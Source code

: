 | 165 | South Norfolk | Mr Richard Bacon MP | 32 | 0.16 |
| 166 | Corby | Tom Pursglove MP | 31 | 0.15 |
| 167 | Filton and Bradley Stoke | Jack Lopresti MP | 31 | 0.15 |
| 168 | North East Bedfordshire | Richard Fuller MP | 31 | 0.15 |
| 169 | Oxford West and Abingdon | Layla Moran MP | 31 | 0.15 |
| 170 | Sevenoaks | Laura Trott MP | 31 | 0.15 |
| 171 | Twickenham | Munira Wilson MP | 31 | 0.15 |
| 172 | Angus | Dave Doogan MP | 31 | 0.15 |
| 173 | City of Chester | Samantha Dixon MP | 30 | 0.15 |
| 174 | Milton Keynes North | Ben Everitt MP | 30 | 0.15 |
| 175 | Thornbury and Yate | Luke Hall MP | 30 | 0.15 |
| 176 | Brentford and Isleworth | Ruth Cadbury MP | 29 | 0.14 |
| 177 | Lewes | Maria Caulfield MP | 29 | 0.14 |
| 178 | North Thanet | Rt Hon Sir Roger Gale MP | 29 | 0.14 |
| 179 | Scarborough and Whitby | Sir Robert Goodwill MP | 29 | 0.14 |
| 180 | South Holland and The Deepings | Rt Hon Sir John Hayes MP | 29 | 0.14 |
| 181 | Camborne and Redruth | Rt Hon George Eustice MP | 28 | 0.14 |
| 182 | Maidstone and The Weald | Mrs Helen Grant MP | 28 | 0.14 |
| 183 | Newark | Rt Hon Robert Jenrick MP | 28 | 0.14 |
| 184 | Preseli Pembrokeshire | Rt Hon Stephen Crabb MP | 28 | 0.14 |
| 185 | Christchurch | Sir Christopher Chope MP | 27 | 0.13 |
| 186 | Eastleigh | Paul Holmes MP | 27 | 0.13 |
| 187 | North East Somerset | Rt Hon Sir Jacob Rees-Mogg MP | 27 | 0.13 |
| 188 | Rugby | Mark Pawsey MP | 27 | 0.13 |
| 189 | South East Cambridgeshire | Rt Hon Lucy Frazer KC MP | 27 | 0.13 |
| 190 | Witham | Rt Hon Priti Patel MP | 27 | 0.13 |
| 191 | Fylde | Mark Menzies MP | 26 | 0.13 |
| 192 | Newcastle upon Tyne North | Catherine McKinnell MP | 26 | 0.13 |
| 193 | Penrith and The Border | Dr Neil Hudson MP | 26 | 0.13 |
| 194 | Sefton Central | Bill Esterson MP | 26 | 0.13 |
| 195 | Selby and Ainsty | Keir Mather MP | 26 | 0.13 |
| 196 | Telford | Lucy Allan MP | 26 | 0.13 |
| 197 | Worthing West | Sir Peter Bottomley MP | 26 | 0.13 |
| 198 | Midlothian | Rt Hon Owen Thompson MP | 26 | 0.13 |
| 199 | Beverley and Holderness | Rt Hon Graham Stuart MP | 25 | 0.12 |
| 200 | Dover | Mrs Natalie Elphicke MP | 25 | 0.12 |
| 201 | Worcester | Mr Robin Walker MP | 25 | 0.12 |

----------------------------------------

What to produce:
Go through the records and pull out each line that includes the word "North".

Result:
| 168 | North East Bedfordshire | Richard Fuller MP | 31 | 0.15 |
| 174 | Milton Keynes North | Ben Everitt MP | 30 | 0.15 |
| 178 | North Thanet | Rt Hon Sir Roger Gale MP | 29 | 0.14 |
| 187 | North East Somerset | Rt Hon Sir Jacob Rees-Mogg MP | 27 | 0.13 |
| 192 | Newcastle upon Tyne North | Catherine McKinnell MP | 26 | 0.13 |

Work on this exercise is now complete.